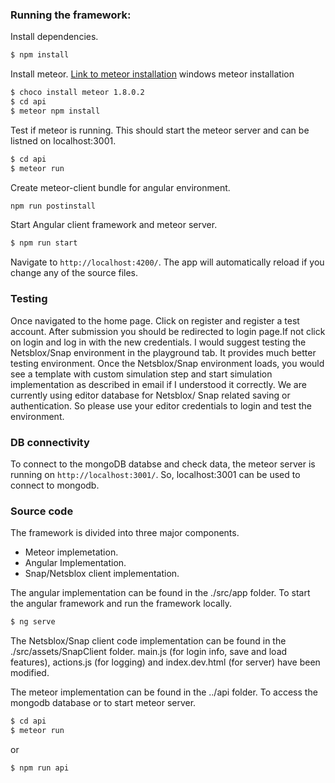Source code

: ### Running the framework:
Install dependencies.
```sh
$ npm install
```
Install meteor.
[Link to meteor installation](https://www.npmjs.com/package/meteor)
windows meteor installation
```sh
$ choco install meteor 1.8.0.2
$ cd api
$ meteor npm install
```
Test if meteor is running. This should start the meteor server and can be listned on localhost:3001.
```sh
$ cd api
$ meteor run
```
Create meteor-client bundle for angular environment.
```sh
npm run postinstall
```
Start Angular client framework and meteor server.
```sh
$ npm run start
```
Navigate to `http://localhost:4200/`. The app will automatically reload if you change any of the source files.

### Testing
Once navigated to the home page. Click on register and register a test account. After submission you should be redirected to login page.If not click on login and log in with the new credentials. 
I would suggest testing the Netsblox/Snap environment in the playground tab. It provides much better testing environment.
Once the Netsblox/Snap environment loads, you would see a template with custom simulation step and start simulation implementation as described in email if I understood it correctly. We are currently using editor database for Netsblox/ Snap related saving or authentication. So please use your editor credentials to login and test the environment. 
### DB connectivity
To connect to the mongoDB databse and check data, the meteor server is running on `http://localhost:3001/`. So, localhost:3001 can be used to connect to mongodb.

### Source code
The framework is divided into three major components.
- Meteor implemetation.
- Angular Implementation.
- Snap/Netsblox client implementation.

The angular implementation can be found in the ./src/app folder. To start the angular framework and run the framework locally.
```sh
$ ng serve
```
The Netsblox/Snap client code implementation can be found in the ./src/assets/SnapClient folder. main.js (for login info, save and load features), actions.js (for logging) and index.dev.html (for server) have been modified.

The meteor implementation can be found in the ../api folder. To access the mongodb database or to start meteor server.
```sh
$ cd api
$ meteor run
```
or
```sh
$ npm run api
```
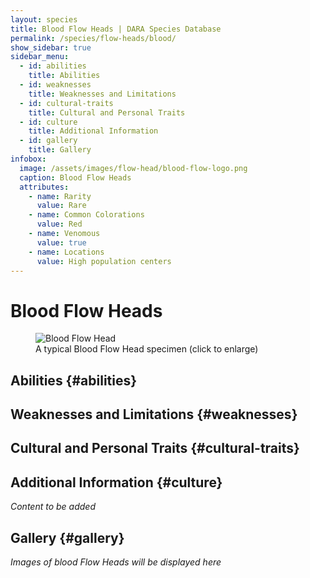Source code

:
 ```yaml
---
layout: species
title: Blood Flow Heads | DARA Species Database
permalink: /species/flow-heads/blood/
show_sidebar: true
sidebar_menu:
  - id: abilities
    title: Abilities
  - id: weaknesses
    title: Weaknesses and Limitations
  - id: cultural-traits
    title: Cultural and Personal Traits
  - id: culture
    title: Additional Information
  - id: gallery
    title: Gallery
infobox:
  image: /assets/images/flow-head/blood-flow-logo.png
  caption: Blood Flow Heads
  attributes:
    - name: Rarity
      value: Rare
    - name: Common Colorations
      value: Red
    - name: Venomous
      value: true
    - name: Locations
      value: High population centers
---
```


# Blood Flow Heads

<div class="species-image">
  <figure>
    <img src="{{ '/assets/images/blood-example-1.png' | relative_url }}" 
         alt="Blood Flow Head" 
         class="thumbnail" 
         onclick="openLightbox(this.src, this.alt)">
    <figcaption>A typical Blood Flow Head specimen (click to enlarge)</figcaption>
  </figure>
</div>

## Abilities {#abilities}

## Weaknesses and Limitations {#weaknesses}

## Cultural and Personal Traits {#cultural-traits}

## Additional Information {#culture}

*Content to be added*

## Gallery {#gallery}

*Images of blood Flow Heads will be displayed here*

+ + + + + + +

• WORK INSTRUCTIONS: Your reply should be one number, namely how many lines of the material contain "login".

• WORKED SOLUTION: 3